With so many distractions and things to do after work and over the weekends, I have not been disciplined with reading or completing a book. Functional reading such as catching up on news and reading for work take over reading which feeds the soul.

Even when it comes to reading, there’s a question of what do I read now, with the limited time and attention and yet, so much more out there to consume. I’ve hard copy books which are still waiting for some attention. Books on Kindle waiting for that long, chill holiday. On top of that, there’s hiking research and planning to be done for that upcoming backcountry hiking trip in September 2018. Don’t get me wrong. This is a not complaint. I love reading, researching and planning. This is about my recent read…

I managed to complete a book on my Kindle within two days of my purchase! Which is now a feat. No, it’s not a short story. In fact, it’s a rather inspiring true story of four women who are doing well in their careers and at home. They each have two children and they are in their mid-forties and early-fifties.

The book: Four Mums in a Boat

The read was easy and entertaining, so I managed to devour the book over the weekend, owing to our rare lazy Sunday.

They defied all odds and were the first women to row across the North Sea and the oldest women to complete the Talisker Whisky Atlantic Challenge. They had no ocean rowing experience and in the book, I learnt that there’s a big difference between river rowing and ocean rowing. They had so many obstacles standing in the way of their dreams before they had even gotten to the actual race.
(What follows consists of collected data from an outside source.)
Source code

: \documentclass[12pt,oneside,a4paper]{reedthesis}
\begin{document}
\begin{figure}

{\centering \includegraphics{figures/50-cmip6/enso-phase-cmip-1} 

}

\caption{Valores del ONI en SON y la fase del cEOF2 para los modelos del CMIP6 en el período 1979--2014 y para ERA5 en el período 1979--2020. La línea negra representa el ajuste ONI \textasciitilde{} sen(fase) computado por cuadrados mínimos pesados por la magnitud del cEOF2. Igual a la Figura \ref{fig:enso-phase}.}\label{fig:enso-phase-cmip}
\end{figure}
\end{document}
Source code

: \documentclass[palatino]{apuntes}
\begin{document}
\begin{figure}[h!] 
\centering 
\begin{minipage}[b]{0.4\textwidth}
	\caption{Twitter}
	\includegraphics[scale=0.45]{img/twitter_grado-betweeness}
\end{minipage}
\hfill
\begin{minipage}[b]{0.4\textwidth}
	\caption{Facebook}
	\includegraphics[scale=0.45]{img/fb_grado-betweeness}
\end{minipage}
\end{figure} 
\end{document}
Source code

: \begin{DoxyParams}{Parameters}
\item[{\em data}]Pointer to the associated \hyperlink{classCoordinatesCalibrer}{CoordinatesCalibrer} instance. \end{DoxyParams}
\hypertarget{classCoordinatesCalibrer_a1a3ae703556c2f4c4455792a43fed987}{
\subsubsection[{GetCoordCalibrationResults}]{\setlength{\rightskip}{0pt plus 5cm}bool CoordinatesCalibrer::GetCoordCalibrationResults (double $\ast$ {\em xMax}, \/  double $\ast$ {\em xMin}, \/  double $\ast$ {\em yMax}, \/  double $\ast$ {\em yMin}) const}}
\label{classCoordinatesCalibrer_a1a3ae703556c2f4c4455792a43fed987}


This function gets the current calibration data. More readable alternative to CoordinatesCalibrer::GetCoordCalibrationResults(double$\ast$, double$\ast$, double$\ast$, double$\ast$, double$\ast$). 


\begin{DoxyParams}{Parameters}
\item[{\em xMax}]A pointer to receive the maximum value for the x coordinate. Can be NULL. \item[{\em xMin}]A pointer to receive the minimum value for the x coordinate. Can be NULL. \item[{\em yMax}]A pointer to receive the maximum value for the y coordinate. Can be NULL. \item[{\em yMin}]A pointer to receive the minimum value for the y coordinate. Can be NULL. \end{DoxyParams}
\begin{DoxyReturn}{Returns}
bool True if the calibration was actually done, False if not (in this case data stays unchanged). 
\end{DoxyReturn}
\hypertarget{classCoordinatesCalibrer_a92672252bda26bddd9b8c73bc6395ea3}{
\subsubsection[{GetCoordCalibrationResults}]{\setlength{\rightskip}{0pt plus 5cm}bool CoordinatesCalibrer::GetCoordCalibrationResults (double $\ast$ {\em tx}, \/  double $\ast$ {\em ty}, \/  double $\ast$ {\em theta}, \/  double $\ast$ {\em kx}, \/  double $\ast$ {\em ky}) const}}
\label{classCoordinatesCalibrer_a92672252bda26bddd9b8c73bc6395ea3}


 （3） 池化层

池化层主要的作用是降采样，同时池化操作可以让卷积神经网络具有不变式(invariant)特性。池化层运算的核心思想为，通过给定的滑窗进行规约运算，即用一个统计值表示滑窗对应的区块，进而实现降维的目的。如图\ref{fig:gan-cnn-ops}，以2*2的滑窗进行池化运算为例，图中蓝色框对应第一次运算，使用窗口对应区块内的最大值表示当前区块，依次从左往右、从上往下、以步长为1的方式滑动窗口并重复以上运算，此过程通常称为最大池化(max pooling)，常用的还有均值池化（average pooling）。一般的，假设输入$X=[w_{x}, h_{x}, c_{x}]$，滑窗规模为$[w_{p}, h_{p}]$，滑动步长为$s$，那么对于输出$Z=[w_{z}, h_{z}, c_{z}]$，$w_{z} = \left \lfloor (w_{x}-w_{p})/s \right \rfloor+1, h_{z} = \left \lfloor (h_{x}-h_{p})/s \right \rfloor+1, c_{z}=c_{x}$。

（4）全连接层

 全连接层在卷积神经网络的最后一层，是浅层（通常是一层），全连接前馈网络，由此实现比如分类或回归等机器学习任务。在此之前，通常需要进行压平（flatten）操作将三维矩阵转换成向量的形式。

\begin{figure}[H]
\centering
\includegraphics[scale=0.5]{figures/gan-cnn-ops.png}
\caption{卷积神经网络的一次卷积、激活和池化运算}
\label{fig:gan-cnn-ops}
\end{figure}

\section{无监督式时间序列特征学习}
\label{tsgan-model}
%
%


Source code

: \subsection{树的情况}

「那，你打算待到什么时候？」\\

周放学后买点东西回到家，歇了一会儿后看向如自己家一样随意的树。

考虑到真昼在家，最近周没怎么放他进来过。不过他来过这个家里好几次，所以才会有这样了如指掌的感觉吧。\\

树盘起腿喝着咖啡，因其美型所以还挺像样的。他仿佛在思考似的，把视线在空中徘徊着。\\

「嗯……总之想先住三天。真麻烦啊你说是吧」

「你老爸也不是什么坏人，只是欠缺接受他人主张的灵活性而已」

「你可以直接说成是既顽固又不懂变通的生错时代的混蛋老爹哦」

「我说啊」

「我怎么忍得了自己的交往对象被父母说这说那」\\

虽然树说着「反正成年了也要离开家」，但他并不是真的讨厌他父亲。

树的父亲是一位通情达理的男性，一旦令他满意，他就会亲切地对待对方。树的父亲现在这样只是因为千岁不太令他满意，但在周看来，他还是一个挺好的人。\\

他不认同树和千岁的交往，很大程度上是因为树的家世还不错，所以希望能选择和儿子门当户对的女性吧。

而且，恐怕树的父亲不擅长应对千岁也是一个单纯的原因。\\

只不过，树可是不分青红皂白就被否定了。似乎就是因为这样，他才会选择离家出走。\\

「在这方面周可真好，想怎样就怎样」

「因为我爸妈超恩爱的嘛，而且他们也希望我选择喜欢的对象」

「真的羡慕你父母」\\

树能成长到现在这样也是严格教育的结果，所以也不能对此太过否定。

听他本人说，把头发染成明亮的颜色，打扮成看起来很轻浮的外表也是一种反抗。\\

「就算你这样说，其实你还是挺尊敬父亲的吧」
What I’ve learnt from their story: 

These are not new but we get drawn into the cycle of our routines, work and life.

  • Change is in your hands and you have the power to change something you don’t like in your life.
  • Push on even with some physical challenges. A good reminder for long hiking trips.
  • Dare to dream
  • Grab an opportunity
  • Pack only what you would eat and love in a snack pack…. everything else goes overboard…or in our case, we would end up carrying them [food we don’t want] in and out of the park.

As what Frances has mentioned in the book, “…it takes all sorts to make a world. Some people will never understand. They feel uneasy when other people try to break the mould, rock the boat, and do something a little different; when they stop treading the same path as everyone else.”

Watch this video of their journey (in a nutshell): https://youtu.be/KwVrYWHjqLI 

I’m glad I made the decision to stay home and finish a book on a Sunday. What I’d missed was Tom Cruise’s, apparently best, Mission Impossible movie yet…and training for our hike.

The special walk

I was proposed to about fourteen days ago, on a bridge above a canopy of trees, in Singapore, in the rain, while on a day hike. It was apt since we both love the outdoors, greenery, hiking and it was one of our first hikes together in Singapore. Since then, we’ve gone on longer hikes in New Zealand, Canada and Norway, in the rain, under the sun and in the snow. We’ve made many good memories while on those hikes that’s for sure.

There are so many memories and thoughts that I’m struggling to put this in a blog article read by people who do not know us and hence, the lack of context. For us, getting engaged is a milestone in our lives after five years of living together, but it does not change many other things. Commitment is above any law and it is what holds people accountable to something. However, that said, I grew up in a more conservative culture whereby couples who live together should be legally married and there is still a slight stigma for women who live together with a partner, without getting married or an indication of that happening in the near future. So this was definitely good news for my parents too. They did find out about this earlier than me…when M asked them for permission and blessing before the proposal.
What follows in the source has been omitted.